Data listing below:
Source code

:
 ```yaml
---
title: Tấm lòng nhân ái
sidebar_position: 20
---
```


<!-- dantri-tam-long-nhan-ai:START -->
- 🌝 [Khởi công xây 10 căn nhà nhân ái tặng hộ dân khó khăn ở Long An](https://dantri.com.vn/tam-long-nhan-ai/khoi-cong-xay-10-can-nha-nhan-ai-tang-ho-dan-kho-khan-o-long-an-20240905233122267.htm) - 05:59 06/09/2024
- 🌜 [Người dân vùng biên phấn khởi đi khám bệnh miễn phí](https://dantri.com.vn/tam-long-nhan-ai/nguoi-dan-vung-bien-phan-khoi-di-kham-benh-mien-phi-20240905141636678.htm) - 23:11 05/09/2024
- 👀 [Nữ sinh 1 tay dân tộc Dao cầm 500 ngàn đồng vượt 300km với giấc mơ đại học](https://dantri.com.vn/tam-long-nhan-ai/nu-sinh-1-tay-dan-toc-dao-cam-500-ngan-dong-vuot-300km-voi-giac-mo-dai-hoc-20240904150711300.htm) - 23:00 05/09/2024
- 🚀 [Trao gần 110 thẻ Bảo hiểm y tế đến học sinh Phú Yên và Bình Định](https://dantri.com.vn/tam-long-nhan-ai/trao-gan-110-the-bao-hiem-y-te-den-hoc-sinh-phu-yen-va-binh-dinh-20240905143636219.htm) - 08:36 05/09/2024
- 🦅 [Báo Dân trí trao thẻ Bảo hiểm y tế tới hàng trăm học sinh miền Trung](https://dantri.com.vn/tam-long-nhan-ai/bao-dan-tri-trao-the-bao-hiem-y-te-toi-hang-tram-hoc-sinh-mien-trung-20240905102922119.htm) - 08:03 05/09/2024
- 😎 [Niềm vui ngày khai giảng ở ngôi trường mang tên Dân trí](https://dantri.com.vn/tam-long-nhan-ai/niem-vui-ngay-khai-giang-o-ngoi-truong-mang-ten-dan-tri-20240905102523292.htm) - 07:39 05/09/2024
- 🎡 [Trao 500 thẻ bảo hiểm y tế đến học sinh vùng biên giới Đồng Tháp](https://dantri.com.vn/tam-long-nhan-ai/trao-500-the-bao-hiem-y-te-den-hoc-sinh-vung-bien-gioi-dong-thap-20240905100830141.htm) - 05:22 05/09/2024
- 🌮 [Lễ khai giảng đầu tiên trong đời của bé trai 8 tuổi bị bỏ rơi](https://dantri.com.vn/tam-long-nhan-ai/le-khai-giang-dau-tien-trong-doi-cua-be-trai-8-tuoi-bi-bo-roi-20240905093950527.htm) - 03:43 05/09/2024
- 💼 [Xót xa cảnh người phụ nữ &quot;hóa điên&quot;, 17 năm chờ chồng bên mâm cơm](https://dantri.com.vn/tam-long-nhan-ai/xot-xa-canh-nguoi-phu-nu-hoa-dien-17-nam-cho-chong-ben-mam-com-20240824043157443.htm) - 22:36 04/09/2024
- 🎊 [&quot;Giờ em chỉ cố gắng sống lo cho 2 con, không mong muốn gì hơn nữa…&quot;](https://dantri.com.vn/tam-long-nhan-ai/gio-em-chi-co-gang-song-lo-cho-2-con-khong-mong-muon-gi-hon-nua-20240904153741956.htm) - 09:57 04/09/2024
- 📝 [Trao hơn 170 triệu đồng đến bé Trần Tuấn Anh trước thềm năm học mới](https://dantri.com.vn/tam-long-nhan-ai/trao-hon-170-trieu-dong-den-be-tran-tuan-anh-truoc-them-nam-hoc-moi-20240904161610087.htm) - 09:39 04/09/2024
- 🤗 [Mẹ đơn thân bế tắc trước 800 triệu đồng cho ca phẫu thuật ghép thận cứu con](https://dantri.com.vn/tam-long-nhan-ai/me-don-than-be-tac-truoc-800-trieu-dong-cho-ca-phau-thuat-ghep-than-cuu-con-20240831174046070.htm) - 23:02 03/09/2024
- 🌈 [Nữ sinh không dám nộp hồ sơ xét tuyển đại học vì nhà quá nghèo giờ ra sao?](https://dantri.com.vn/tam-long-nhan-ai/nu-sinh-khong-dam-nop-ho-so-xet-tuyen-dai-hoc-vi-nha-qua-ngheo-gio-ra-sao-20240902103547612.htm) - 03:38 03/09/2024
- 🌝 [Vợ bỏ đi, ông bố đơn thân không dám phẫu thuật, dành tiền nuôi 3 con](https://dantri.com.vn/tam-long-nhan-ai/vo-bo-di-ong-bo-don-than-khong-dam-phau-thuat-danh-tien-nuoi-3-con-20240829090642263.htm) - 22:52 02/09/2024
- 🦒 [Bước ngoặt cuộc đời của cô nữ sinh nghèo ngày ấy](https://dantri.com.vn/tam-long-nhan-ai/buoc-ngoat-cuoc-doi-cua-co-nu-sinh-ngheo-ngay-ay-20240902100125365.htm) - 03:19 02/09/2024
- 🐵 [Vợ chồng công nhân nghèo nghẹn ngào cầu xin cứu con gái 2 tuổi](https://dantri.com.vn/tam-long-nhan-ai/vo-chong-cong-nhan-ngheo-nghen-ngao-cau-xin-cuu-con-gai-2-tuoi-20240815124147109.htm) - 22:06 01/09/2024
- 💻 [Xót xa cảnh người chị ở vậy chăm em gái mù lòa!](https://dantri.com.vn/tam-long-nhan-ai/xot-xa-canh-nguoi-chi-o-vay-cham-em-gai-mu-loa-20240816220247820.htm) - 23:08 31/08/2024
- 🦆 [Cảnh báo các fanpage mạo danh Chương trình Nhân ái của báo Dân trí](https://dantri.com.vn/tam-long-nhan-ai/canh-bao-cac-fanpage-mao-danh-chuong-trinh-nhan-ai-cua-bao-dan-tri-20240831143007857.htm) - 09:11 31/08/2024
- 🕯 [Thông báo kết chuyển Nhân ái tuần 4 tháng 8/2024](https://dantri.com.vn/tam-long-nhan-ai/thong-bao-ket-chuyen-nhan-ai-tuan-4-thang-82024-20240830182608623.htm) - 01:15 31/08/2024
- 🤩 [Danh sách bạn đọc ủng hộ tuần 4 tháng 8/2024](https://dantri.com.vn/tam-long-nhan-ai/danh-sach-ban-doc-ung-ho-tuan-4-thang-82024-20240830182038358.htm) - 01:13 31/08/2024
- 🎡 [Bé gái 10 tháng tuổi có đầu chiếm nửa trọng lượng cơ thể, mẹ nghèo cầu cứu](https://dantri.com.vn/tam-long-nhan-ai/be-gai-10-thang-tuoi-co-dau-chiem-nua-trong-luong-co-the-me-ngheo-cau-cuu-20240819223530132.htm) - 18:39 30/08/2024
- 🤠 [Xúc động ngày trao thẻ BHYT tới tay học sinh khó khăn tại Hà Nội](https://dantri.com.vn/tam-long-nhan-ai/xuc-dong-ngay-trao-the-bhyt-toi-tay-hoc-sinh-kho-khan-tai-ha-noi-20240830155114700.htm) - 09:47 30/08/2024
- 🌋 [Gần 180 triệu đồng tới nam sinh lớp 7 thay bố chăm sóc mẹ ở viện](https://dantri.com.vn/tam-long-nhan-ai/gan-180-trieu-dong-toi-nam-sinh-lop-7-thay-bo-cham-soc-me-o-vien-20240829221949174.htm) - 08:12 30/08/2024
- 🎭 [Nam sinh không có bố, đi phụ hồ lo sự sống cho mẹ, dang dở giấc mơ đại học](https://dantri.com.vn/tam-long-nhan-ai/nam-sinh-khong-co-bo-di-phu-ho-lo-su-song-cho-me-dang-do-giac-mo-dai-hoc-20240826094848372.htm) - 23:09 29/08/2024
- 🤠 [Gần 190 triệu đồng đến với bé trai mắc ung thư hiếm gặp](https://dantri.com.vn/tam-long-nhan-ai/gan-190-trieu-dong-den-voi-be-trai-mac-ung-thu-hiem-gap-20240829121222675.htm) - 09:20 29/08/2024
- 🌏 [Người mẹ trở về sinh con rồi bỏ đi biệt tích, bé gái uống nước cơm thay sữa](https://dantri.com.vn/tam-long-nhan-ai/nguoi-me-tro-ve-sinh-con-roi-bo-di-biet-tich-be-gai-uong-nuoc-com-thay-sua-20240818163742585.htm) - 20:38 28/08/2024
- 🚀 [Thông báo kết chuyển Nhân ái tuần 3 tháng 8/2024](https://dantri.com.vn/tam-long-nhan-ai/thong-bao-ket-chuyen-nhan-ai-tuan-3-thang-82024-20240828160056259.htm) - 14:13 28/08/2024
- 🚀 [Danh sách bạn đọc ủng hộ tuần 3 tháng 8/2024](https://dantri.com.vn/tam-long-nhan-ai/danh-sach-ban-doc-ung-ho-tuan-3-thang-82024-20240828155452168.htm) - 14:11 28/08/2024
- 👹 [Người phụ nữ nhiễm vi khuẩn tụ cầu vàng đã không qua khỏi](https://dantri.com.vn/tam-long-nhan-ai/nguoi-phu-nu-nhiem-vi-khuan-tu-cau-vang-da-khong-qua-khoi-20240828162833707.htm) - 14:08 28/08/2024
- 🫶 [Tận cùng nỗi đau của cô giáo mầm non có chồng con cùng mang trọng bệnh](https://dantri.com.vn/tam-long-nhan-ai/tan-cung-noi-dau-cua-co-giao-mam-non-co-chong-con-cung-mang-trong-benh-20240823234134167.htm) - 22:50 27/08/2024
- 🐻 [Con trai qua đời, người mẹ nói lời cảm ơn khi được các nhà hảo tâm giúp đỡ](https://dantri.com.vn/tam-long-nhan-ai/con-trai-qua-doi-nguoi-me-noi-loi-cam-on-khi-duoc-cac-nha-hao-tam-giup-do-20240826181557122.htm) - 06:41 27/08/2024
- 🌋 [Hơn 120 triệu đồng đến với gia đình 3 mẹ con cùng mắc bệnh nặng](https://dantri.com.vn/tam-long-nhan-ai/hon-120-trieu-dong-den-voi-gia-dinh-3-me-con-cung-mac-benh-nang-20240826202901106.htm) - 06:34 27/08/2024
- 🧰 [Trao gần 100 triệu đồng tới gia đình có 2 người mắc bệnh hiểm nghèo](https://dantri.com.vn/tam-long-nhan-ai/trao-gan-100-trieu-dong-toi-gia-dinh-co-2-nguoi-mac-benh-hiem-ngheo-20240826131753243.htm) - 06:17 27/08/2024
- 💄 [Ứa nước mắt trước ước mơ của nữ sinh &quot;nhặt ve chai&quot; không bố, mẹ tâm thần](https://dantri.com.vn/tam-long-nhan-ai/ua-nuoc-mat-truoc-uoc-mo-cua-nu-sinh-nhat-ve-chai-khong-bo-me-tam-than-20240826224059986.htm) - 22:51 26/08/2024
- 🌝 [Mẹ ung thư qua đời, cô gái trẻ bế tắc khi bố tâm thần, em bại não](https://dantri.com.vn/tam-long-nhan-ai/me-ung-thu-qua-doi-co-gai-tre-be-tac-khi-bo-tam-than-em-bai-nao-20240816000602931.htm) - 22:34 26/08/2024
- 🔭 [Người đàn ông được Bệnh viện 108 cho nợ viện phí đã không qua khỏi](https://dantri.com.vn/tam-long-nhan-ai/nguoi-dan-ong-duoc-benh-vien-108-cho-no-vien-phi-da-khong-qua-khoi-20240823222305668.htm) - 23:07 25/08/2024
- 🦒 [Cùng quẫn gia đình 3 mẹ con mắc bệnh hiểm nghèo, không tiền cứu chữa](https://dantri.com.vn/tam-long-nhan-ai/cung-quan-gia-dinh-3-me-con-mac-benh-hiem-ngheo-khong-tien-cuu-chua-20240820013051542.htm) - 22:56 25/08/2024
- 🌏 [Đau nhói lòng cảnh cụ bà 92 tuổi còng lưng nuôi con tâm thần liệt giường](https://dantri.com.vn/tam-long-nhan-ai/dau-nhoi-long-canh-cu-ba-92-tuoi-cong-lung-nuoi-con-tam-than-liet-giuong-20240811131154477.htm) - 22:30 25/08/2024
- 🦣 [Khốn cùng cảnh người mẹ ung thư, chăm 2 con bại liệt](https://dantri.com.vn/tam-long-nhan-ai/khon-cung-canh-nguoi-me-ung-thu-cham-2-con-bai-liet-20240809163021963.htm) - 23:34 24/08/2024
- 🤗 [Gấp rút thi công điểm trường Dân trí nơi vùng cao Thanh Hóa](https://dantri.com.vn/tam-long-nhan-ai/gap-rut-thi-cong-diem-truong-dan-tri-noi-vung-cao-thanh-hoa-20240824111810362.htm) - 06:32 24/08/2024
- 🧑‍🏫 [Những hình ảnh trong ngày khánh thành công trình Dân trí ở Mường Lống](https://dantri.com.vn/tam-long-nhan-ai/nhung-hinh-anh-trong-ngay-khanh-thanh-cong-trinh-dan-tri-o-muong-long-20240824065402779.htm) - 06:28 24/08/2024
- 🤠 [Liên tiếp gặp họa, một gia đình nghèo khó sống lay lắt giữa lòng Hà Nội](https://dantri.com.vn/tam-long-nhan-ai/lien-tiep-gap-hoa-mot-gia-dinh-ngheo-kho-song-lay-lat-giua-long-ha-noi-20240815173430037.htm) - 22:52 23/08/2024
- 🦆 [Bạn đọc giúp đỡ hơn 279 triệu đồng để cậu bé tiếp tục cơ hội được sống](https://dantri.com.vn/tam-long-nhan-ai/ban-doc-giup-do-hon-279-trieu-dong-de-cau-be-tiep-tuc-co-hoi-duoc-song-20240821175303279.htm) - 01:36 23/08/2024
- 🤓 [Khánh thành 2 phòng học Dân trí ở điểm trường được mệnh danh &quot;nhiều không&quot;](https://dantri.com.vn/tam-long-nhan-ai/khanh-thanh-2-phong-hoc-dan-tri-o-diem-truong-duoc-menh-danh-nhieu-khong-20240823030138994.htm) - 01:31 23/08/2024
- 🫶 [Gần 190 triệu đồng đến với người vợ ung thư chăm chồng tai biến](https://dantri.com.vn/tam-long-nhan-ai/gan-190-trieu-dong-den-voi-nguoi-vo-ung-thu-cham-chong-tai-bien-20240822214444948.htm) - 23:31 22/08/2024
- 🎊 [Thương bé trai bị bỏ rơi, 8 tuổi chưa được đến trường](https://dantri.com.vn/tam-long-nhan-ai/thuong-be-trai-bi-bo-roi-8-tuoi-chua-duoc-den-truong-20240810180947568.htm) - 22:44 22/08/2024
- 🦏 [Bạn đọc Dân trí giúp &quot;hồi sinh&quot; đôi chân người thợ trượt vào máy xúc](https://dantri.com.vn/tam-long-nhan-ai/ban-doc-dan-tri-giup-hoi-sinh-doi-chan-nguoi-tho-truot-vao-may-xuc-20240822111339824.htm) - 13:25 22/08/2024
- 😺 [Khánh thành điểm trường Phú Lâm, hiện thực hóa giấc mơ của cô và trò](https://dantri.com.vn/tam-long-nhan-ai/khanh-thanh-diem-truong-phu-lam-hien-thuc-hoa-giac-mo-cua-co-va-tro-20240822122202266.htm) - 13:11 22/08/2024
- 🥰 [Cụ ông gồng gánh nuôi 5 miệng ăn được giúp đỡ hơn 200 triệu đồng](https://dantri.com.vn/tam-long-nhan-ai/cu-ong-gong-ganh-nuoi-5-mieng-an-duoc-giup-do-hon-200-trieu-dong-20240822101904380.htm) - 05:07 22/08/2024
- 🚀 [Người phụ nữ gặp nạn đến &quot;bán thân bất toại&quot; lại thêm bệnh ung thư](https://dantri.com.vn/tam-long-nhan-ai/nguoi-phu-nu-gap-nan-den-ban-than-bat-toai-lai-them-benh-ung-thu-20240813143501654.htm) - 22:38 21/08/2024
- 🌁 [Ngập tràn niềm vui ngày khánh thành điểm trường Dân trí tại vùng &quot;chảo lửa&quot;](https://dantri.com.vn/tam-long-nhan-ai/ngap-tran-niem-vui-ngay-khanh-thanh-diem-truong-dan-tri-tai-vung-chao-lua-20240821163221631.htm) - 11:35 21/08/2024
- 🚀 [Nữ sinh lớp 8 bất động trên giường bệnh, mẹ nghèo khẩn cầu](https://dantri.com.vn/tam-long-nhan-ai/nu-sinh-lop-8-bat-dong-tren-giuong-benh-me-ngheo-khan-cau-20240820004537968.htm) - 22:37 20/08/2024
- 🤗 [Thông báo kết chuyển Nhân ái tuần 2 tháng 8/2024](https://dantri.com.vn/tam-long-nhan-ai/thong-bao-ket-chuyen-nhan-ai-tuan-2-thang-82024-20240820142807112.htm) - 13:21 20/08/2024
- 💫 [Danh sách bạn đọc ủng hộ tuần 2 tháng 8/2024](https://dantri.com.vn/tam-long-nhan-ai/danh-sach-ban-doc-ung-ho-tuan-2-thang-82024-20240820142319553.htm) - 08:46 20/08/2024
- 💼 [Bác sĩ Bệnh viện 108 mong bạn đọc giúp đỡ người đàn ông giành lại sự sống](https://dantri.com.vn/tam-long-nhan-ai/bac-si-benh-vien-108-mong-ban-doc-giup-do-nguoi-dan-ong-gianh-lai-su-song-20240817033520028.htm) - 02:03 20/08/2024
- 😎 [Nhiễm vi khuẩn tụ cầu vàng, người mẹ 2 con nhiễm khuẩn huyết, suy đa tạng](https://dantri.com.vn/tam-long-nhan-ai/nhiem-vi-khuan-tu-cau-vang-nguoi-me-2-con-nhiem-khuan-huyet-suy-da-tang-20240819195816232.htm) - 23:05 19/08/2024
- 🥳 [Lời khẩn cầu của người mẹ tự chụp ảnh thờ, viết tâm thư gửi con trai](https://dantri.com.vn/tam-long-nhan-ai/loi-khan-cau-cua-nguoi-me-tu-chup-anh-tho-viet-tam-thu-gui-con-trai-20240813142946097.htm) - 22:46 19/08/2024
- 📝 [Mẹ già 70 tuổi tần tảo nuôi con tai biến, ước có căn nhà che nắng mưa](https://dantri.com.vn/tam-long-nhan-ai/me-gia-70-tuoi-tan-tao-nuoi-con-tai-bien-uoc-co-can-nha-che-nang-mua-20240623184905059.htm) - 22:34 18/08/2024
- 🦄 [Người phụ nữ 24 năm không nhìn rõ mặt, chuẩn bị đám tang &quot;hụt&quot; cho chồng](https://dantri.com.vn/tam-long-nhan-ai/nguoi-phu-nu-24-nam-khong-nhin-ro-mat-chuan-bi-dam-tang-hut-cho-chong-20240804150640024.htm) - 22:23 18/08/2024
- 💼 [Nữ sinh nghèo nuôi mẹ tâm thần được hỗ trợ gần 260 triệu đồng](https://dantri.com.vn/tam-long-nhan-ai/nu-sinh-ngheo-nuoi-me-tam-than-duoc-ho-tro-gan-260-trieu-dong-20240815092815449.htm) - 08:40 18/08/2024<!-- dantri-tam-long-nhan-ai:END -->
End of Data listing.
• [What is being asked]:
Lines after the one containing "- 🦅 [Báo Dân" are left out; every line from the start of the entries through that line is restated word for word.

• [Completed exercise]:
Source code

:
 ```yaml
---
title: Tấm lòng nhân ái
sidebar_position: 20
---
```


<!-- dantri-tam-long-nhan-ai:START -->
- 🌝 [Khởi công xây 10 căn nhà nhân ái tặng hộ dân khó khăn ở Long An](https://dantri.com.vn/tam-long-nhan-ai/khoi-cong-xay-10-can-nha-nhan-ai-tang-ho-dan-kho-khan-o-long-an-20240905233122267.htm) - 05:59 06/09/2024
- 🌜 [Người dân vùng biên phấn khởi đi khám bệnh miễn phí](https://dantri.com.vn/tam-long-nhan-ai/nguoi-dan-vung-bien-phan-khoi-di-kham-benh-mien-phi-20240905141636678.htm) - 23:11 05/09/2024
- 👀 [Nữ sinh 1 tay dân tộc Dao cầm 500 ngàn đồng vượt 300km với giấc mơ đại học](https://dantri.com.vn/tam-long-nhan-ai/nu-sinh-1-tay-dan-toc-dao-cam-500-ngan-dong-vuot-300km-voi-giac-mo-dai-hoc-20240904150711300.htm) - 23:00 05/09/2024
- 🚀 [Trao gần 110 thẻ Bảo hiểm y tế đến học sinh Phú Yên và Bình Định](https://dantri.com.vn/tam-long-nhan-ai/trao-gan-110-the-bao-hiem-y-te-den-hoc-sinh-phu-yen-va-binh-dinh-20240905143636219.htm) - 08:36 05/09/2024
- 🦅 [Báo Dân trí trao thẻ Bảo hiểm y tế tới hàng trăm học sinh miền Trung](https://dantri.com.vn/tam-long-nhan-ai/bao-dan-tri-trao-the-bao-hiem-y-te-toi-hang-tram-hoc-sinh-mien-trung-20240905102922119.htm) - 08:03 05/09/2024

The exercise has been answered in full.